Stored data
··········

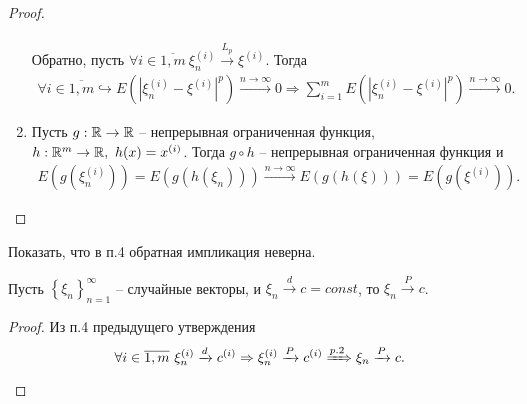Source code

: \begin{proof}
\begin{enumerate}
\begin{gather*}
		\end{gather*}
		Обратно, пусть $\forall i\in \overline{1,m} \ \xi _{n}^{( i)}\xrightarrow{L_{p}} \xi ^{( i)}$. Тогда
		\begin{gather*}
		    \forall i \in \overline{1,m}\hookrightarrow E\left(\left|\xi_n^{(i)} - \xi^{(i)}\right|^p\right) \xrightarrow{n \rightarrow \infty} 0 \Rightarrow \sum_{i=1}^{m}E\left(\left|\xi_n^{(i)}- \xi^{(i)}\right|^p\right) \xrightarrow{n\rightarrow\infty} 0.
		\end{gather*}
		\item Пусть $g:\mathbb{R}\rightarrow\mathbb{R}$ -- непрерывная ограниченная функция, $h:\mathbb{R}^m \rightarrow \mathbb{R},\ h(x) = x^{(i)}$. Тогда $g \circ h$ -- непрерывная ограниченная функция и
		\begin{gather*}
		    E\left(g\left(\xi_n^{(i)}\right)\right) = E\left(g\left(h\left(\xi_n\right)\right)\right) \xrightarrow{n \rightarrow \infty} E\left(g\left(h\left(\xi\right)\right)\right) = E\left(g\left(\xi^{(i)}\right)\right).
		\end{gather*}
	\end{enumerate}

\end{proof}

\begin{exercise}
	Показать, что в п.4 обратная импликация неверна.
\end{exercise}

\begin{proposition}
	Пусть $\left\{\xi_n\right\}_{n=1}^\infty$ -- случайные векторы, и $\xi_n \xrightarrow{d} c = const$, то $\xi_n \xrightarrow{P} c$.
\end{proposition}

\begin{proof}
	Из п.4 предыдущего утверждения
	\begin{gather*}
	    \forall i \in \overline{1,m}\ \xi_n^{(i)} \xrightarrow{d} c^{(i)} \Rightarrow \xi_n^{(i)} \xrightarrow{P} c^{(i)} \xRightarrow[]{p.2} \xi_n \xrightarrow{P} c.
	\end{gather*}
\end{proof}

··········

Extract every line containing the string "Тогда" from the data above.

		Обратно, пусть $\forall i\in \overline{1,m} \ \xi _{n}^{( i)}\xrightarrow{L_{p}} \xi ^{( i)}$. Тогда
		\item Пусть $g:\mathbb{R}\rightarrow\mathbb{R}$ -- непрерывная ограниченная функция, $h:\mathbb{R}^m \rightarrow \mathbb{R},\ h(x) = x^{(i)}$. Тогда $g \circ h$ -- непрерывная ограниченная функция и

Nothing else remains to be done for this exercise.